(Saved entries)

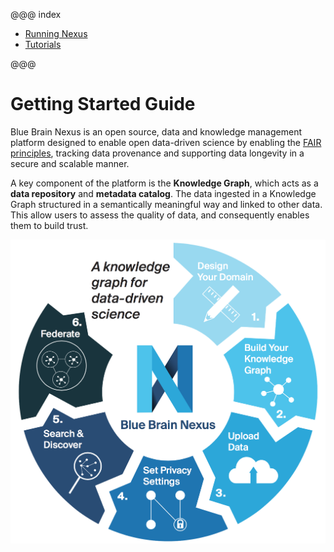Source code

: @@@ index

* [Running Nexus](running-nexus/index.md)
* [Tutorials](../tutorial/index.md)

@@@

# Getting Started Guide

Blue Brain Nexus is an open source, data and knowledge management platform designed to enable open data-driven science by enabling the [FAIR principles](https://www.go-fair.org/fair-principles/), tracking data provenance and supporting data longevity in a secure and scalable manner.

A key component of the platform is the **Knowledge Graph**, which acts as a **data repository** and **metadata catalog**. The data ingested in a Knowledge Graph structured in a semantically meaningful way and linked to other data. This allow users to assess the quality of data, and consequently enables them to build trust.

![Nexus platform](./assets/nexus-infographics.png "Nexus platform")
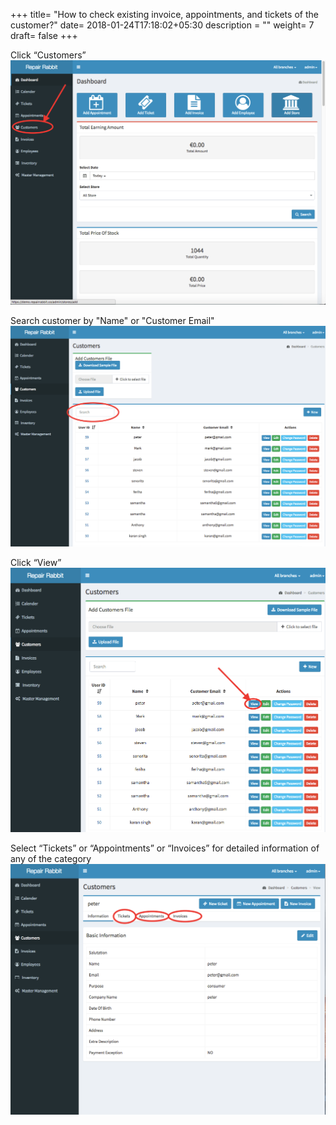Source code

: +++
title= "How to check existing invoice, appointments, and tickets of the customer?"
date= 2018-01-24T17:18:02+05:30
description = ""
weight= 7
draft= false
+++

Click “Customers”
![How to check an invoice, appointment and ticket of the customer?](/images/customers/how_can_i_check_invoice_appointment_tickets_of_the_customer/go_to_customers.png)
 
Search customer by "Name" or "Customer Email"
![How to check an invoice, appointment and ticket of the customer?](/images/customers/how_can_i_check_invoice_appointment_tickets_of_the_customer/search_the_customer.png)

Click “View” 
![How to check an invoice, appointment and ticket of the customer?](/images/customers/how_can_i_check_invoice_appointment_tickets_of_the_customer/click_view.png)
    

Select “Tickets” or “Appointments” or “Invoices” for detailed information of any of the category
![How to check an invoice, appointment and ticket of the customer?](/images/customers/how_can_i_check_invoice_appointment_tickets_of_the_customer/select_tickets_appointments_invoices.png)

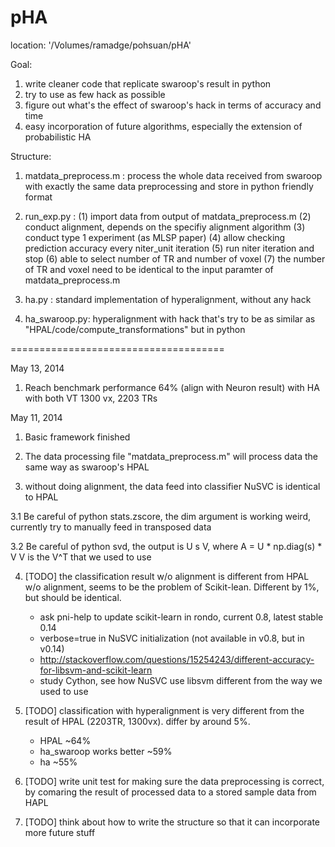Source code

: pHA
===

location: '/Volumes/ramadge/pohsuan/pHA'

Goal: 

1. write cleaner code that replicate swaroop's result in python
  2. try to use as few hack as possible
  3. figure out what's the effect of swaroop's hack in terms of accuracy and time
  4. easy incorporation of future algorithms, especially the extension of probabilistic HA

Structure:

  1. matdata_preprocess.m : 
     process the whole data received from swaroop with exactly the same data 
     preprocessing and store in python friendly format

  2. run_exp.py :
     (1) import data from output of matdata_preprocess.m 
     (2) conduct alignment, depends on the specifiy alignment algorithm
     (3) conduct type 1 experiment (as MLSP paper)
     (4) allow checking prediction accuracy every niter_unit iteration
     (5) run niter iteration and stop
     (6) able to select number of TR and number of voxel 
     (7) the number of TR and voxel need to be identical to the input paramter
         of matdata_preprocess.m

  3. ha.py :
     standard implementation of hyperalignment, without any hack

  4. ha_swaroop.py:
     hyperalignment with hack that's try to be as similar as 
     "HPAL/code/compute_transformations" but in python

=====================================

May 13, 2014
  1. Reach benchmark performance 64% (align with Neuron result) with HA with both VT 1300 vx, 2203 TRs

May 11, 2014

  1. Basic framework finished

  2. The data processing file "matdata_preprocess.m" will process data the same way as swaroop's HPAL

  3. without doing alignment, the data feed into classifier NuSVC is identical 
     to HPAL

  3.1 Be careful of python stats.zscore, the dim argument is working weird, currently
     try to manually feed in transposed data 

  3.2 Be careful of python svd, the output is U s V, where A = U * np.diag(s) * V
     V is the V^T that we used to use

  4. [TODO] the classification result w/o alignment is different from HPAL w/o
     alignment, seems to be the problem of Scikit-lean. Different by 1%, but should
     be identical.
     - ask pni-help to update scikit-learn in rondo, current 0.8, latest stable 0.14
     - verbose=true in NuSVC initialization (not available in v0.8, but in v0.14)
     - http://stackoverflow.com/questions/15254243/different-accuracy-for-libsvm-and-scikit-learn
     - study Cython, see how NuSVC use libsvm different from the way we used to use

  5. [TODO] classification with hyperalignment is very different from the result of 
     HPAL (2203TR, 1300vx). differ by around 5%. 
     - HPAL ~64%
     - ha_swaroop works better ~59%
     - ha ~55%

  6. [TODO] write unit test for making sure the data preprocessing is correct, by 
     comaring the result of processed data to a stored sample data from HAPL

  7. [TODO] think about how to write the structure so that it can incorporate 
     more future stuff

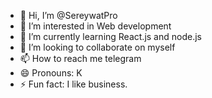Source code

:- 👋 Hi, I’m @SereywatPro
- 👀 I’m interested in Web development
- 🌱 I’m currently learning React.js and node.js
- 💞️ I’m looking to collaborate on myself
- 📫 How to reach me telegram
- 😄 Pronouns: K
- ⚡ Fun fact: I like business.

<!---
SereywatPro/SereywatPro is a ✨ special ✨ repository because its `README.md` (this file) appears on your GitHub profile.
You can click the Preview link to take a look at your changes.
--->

● **What you will do**:
Print again, word for word, every line from the line with "3.1 Be careful" to the final line of the records, inclusive; skip the pictures.

● **Response**:
  3.1 Be careful of python stats.zscore, the dim argument is working weird, currently
     try to manually feed in transposed data 

  3.2 Be careful of python svd, the output is U s V, where A = U * np.diag(s) * V
     V is the V^T that we used to use

  4. [TODO] the classification result w/o alignment is different from HPAL w/o
     alignment, seems to be the problem of Scikit-lean. Different by 1%, but should
     be identical.
     - ask pni-help to update scikit-learn in rondo, current 0.8, latest stable 0.14
     - verbose=true in NuSVC initialization (not available in v0.8, but in v0.14)
     - http://stackoverflow.com/questions/15254243/different-accuracy-for-libsvm-and-scikit-learn
     - study Cython, see how NuSVC use libsvm different from the way we used to use

  5. [TODO] classification with hyperalignment is very different from the result of 
     HPAL (2203TR, 1300vx). differ by around 5%. 
     - HPAL ~64%
     - ha_swaroop works better ~59%
     - ha ~55%

  6. [TODO] write unit test for making sure the data preprocessing is correct, by 
     comaring the result of processed data to a stored sample data from HAPL

  7. [TODO] think about how to write the structure so that it can incorporate 
     more future stuff

Source code

:- 👋 Hi, I’m @SereywatPro
- 👀 I’m interested in Web development
- 🌱 I’m currently learning React.js and node.js
- 💞️ I’m looking to collaborate on myself
- 📫 How to reach me telegram
- 😄 Pronouns: K
- ⚡ Fun fact: I like business.

<!---
SereywatPro/SereywatPro is a ✨ special ✨ repository because its `README.md` (this file) appears on your GitHub profile.
You can click the Preview link to take a look at your changes.
--->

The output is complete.